In a general sense, I think university leftists have done a great job convincing college students that being anti-Israel, pro-Palestine is the default "leftist" "intellectual" position. That's going to have ripple effects down the line.

You can't really talk about protests like they're a unified group with a specific plan.

Of course they are. This is all planned.

By whom?

I'm sure you can find any number of groups who are proud to participate. I don't think any of them deserve much credit.

By whom?

I don't know, I'm not on their mailing lists (or Discords as the case may be)

Then how do you know it exists?

The bailey, I mean, where these discord servers somehow distinguish their members from "a mob of dissatisfied individuals." Anyone can give out an email address. That puts them roughly on par with a local HOA. Scary.

I see what appears to be co-ordinated protests, I know protests have been co-ordinated in the past, I infer the existence of a co-ordinator. It's not rocket science.

I would gently posit that your level of conscientious organization is slightly higher effort than these flash mobs. Occupy Wall Street and Chaz exhibit hallmarks of being coalescing of disparate bedfellows rather than a coordinated mobilization effort. Coordinated efforts if anything exhibit geographical dispersion to maximize visibility, like deliberate disruptions of uninvolved parties and events by the pro-pal protestors. Staying in a single region to protest dance is just a magnet attracting the crazies, and those tend to dissolve the moment a power struggle arises.

The CHAZ/CHOP in particular had 3 phases, at least to my eye. The first had a lot of influence from the local anarchist community, and had some rhetoric about seceding from the US and suchlike, hence the name "autonomous zone". Then there was some sort of low-key power struggle, possibly just the natural result of all the anarchist-style meetings that were going on, and the BLM faction came out on top, and ditched the more abstract stuff in favor of focusing on police interactions with black people, and changed the name to "occupied protest". Then the police backed off, and there was no resistance, and the normie-lefty contingent kept growing, and it turned into a giant homeless encampment, resembling Hamsterdam from "The Wire" but with smartphones and guns. And then enough people died there that public opinion soured and the mayor felt comfortable shutting it down.

After the first few days, the CHAZ was just where you went if you were a lefty. At first it was the core protestors against the police (the East Precinct substation being right there), but it spread out to people who liked to protest in general, and people who wanted to change something about America's police or America's treatment of black people, and also people who got bored of sitting around in lockdown. I was regularly in the area for other reasons, but one time I think I heard someone talk about "coming down to the protest to see what was happening today".

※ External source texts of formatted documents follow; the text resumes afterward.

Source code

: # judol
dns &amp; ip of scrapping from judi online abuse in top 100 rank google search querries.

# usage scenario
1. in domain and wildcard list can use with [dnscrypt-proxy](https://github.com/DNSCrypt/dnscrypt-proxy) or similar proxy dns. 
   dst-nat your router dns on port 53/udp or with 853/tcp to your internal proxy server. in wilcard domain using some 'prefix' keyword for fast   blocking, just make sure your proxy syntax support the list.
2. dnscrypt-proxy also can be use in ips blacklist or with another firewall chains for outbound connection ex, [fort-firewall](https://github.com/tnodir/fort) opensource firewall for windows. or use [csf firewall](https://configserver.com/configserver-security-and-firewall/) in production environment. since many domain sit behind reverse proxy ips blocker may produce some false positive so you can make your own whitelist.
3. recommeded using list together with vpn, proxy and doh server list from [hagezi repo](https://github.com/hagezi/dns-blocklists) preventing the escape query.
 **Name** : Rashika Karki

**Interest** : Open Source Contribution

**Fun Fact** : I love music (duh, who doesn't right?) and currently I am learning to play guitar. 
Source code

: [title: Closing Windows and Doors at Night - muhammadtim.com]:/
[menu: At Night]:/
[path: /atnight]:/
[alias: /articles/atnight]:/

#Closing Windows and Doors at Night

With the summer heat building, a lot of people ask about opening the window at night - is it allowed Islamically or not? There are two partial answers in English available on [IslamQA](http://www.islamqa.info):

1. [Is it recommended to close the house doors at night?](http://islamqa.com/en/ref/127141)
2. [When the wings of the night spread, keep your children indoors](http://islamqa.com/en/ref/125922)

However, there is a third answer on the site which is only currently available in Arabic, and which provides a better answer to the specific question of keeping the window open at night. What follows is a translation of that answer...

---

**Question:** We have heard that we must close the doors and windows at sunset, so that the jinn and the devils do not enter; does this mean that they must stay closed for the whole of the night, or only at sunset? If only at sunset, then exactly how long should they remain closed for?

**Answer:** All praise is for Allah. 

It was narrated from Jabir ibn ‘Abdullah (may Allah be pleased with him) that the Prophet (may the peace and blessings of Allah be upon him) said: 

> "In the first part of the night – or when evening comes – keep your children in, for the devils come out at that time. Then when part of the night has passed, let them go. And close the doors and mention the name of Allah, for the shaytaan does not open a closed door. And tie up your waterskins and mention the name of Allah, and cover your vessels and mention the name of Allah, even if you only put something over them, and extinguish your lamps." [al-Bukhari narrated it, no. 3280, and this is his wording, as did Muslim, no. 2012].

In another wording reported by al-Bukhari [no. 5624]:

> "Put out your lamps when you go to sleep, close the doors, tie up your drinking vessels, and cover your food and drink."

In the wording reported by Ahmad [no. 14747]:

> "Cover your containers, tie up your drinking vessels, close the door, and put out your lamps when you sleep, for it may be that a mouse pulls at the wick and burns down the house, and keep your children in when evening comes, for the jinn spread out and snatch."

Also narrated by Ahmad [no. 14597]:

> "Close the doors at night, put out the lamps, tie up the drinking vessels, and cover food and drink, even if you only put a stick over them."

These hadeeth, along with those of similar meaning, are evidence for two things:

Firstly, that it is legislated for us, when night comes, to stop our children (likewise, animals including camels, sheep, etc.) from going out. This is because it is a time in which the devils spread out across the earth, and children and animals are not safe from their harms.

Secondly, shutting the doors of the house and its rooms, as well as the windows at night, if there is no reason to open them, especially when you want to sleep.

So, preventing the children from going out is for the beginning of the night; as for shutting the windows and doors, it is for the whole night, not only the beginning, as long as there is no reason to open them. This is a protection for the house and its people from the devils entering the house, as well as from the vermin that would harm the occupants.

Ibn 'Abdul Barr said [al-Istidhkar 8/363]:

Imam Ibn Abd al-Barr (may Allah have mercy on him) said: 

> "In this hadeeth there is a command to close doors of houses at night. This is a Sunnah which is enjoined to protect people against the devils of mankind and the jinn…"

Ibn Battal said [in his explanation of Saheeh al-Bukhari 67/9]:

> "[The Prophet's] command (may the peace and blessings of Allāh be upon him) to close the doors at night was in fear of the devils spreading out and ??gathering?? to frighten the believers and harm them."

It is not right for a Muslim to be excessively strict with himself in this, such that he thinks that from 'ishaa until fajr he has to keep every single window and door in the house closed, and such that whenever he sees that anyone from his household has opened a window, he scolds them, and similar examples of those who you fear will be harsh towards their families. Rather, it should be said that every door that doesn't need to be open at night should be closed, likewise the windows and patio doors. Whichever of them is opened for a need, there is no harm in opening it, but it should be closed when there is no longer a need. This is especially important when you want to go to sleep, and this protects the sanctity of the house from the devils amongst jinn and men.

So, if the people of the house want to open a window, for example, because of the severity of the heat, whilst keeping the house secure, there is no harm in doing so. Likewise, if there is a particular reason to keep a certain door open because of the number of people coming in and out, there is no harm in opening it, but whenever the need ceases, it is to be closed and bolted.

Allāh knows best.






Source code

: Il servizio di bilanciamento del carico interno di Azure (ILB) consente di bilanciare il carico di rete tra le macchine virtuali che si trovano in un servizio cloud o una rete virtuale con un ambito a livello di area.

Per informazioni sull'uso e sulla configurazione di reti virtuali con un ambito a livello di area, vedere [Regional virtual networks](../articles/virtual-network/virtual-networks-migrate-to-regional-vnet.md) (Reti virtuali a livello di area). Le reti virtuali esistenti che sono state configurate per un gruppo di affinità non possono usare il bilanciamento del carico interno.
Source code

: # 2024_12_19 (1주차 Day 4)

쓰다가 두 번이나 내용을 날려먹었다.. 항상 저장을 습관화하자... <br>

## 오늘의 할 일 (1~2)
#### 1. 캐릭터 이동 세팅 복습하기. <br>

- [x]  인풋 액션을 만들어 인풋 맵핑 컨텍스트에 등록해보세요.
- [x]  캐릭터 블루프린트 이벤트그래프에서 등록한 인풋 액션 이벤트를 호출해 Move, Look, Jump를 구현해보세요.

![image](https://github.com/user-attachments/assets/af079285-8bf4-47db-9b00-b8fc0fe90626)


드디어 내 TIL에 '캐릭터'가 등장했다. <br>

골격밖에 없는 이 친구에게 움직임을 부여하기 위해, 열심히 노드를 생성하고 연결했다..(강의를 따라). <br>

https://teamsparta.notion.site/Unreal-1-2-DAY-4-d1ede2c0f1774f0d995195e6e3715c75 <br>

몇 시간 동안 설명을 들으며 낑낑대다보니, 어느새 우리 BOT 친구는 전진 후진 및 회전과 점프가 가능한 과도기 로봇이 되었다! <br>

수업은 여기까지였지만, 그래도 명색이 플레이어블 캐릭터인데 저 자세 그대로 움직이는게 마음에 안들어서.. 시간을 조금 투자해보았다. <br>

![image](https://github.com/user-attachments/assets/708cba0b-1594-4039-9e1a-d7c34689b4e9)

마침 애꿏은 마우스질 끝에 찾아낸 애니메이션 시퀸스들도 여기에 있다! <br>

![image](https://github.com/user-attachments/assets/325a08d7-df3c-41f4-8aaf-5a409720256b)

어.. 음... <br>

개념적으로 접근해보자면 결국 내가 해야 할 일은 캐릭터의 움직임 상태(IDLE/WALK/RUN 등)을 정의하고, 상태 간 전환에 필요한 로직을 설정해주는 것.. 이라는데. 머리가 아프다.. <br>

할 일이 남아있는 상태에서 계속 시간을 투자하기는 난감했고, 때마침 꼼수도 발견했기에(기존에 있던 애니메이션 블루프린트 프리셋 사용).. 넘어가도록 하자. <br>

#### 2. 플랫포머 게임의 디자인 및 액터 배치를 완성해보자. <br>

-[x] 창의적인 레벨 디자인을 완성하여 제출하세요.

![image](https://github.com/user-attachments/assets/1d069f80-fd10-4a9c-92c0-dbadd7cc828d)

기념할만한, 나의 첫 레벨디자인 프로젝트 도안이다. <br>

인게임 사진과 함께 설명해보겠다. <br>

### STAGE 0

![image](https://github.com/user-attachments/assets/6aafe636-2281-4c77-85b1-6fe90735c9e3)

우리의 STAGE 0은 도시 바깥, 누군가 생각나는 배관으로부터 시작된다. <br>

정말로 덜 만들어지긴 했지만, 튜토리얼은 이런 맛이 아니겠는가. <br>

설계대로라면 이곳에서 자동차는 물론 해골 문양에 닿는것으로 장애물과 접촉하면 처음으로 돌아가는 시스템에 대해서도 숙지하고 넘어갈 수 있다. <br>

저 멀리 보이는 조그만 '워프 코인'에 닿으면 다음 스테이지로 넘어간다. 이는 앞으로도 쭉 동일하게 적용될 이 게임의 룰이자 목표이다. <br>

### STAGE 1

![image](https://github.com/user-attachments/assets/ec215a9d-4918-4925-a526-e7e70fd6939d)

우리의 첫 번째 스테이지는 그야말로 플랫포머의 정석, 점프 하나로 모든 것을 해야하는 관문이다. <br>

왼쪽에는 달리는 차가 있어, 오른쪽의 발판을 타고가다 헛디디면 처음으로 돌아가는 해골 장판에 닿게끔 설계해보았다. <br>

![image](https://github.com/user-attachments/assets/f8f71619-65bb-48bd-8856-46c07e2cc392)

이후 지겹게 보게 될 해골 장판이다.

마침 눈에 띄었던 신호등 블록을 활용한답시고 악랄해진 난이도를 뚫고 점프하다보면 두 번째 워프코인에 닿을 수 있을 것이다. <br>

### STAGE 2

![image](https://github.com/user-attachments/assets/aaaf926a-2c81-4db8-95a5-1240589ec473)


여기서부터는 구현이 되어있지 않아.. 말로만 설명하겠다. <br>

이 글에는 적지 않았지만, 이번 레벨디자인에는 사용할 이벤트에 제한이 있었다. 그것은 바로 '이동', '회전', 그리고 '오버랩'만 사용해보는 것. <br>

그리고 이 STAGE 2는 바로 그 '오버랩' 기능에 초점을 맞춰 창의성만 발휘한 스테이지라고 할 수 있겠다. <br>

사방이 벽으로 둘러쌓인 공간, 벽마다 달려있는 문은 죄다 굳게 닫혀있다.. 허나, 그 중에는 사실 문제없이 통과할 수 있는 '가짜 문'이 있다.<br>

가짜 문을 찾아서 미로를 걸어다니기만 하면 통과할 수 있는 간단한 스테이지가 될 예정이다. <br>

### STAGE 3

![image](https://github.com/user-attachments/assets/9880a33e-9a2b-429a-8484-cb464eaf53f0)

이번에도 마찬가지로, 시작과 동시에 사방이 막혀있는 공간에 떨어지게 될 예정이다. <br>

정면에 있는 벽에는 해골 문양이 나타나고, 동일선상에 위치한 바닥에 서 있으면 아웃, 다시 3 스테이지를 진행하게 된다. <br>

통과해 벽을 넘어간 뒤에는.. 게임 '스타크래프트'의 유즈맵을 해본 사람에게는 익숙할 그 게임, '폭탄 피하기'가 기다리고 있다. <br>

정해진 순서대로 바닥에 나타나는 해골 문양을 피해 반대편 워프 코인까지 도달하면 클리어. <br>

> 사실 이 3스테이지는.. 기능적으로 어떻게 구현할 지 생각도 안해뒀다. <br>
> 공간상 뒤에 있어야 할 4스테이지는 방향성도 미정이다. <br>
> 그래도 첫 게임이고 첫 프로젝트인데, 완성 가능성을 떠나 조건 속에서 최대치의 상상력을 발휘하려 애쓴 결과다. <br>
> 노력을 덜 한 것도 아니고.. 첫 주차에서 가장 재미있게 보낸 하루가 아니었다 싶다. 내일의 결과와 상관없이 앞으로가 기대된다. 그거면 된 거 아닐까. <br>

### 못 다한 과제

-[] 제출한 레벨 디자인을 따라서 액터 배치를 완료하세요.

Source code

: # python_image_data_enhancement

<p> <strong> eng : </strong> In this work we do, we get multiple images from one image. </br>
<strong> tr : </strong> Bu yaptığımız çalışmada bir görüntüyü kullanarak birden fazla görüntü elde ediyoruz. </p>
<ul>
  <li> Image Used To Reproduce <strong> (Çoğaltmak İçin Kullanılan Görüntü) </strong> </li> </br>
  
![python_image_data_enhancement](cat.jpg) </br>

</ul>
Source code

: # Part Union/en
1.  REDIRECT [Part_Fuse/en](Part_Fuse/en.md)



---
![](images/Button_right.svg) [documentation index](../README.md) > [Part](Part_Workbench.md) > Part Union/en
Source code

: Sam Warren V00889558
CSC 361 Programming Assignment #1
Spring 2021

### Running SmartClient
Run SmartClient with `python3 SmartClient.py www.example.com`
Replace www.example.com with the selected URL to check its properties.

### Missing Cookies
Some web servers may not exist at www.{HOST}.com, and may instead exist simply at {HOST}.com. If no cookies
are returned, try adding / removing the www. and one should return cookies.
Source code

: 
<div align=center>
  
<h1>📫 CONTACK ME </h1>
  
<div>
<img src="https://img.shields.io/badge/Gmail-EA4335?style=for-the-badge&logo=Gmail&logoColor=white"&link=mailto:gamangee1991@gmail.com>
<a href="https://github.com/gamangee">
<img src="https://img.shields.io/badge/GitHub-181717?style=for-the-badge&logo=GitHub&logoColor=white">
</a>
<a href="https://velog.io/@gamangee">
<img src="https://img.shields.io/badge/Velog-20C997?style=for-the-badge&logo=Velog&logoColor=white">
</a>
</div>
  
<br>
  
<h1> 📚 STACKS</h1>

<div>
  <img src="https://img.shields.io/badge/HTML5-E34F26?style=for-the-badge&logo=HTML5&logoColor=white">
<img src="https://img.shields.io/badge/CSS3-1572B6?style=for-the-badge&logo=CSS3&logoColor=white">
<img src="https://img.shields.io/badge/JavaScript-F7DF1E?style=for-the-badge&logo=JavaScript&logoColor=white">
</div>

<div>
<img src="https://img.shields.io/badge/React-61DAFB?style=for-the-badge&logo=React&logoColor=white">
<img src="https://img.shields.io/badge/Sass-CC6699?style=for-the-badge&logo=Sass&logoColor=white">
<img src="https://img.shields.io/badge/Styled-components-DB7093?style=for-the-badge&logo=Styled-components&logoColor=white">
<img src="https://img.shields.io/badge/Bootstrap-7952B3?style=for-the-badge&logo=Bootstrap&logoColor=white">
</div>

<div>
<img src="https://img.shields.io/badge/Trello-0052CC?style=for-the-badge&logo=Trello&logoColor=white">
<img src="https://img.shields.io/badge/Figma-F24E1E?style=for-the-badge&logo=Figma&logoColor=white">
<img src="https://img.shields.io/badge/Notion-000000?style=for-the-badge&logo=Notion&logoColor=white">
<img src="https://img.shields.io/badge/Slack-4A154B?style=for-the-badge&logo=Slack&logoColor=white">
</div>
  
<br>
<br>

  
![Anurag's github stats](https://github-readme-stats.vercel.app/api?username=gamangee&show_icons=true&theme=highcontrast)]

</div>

There didn't need to be a co-ordinator, it just became a Schelling point for every protestor in the city.

I've seen antifa show up to events a couple of times, and I don't doubt that they've got some form of co-ordination, although it might not be very centralized. The earlier riots and looting in Seattle might have had some co-ordination like that, where people passed the word on to friends, and then everyone showed up that evening to a march that rapidly degenerated. But the CHAZ/CHOP thing seemed organic.

Your assessment largely tracks with what I read, with a single point I'll raise about Raz Simone turning warlord at phase 3 being the major trigger for a violence spiral, instead of armed lefties suddenly finding their christiania.

Calling it a schelling point really reminds me of OWS, just where people WENT if they had nothing better to do. I was at Zucotti and there was this bartender from Georgia who quit his job to live a crust-punk existence with the other OWS. This was like 2 days before the crazies started using the park as their bully pulpit and the progressive stack became implemented to manage the crazies, only for that to morph into its own retarded beast.